Many think that ground reaction forces are always detrimental to runners, but this is not the case. From the moment the runner contacts the ground, the foot, ankle, knee, and hip are moving and rotating, and generally changing shape. The ground reaction forces are necessary in order to allow those structures to return to their normal configurations, especially when pushing off to launch the body onto the opposite leg. Another study published in Medicine and Science in Sports and Exercise (1992)3 found that soft, pliable surfaces actually create conditions that may contribute to injury, by failing to provide a stable and consistent surface that the hips, knees, and ankles need to synchronously return to their normal positions.

Ground force AND time of contact are key to injury reduction

During their hands-on phase of the study, Cybex scientists learned that the ground reaction force is not the only constant when it comes to running. The amount of time spent on the ground is about a quarter of a second (.234 seconds to be exact), and this is constant for all speeds between 5.0 and 9.0 miles per hour.

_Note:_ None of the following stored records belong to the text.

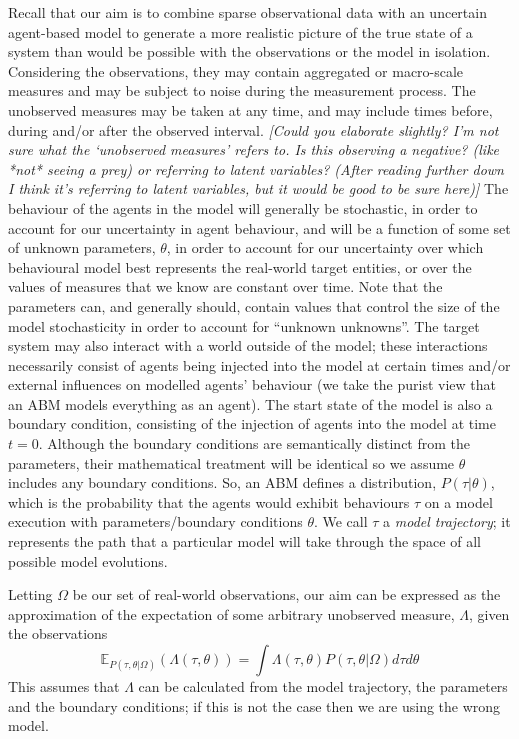 \documentclass{article}
\begin{document}
Recall that our aim is to combine sparse observational data with an uncertain agent-based model to generate a more realistic picture of the true state of a system than would be possible with the observations or the model in isolation. Considering the observations, they may contain aggregated or macro-scale measures and may be subject to noise during the measurement process. The unobserved measures may be taken at any time, and may include times before, during and/or after the observed interval. \textit{[Could you elaborate slightly? I'm not sure what the `unobserved measures' refers to. Is this observing a negative? (like *not* seeing a prey) or referring to latent variables? (After reading further down I think it's referring to latent variables, but it would be good to be sure here)]} The behaviour of the agents in the model will generally be stochastic, in order to account for our uncertainty in agent behaviour, and will be a function of some set of unknown parameters, $\theta$, in order to account for our uncertainty over which behavioural model best represents the real-world target entities, or over the values of measures that we know are constant over time. Note that the parameters can, and generally should, contain values that control the size of the model stochasticity in order to account for ``unknown unknowns''. The target system may also interact with a world outside of the model; these interactions necessarily consist of agents being injected into the model at certain times and/or external influences on modelled agents' behaviour (we take the purist view that an ABM models everything as an agent). The start state of the model is also a boundary condition, consisting of the injection of agents into the model at time $t=0$. Although the boundary conditions are semantically distinct from the parameters, their mathematical treatment will be identical so we assume $\theta$ includes any boundary conditions. So, an ABM defines a distribution, $P(\tau| \theta)$, which is the probability that the agents would exhibit behaviours $\tau$ on a model execution with parameters/boundary conditions $\theta$. We call $\tau$ a \textit{model trajectory}; it represents the path that a particular model will take through the space of all possible model evolutions.

Letting $\Omega$ be our set of real-world observations, our aim can be expressed as the approximation of the expectation of some arbitrary unobserved measure, $\Lambda$, given the observations
\begin{equation}
\mathbb{E}_{P(\tau,\theta|\Omega)}(\Lambda(\tau,\theta)) = \int \Lambda(\tau,\theta) P(\tau,\theta|\Omega) d\tau d\theta
\label{expectation}
\end{equation}
This assumes that $\Lambda$ can be calculated from the model trajectory, the parameters and the boundary conditions; if this is not the case then we are using the wrong model.
\end{document}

More than that, the time that the foot spends on the ground can be broken down into consistent phases, absorption and propulsion. Those consistent phases give us our first true window into how running stresses arise – and more importantly, how to design a treadmill to reduce the risk of those injuries.

The absorption phase is also when the greatest amount of impact stress occurs. Lasting just .083 seconds, the absorption phase begins at the moment the heel strikes the ground (or treadmill deck). During that short window of time, the load on the joints increases from 0 to 80% of body weight. That increase in force is six times greater than any other phase, creating the highest amount of shock on the body while running.
It is for this reason that the first tenth of a second is the most critical time during which to apply changes to the treadmill in order to help reduce the risks of injury.

The Solution

With all this information in mind, the solution to reducing the risks of injury through treadmill deck design is two-fold.

First, the running deck should flex in the front to absorb the initial shock and dramatic load increase.

Second, it must then transition to a firm, stable, and consistent surface that enables the runner’s joints to align properly as it moves into the propulsion phase. This allows the runner to accelerate into the next stride with all joints synchronized.

Using this scientific knowledge, Cybex has designed a treadmill that safeguards the runner from stress and strain by reducing initial impact and optimizing joint mechanics and stride.

The result is the Cybex treadmill based on the IS3 technology.

1 Salem, G.J., Ward, S.R., and Lee, T.Q. (2000). Regulation of plantar-foot kinetics during exercises on step benches with markedly different structural properties. J Str Cond Res. 14(1): 26-31.
2 Nigg, B.M., Denoth, J., and Neukomm, P.A. (1981). Quantifying the load on the human body: problems and some possible solutions. In Biomechanics, Vol VIIB, eds. Morecki, A., Fidelus, K., Kedzior, K., and Wit, I. University Park Press. Baltimore, MD.
3 Hamill, J., Bates, B.T., and Holt, K.G. (1992). Timing of lower extremity joint actions during treadmill running. Med Sci Sports Exer. 24(7): 807-813.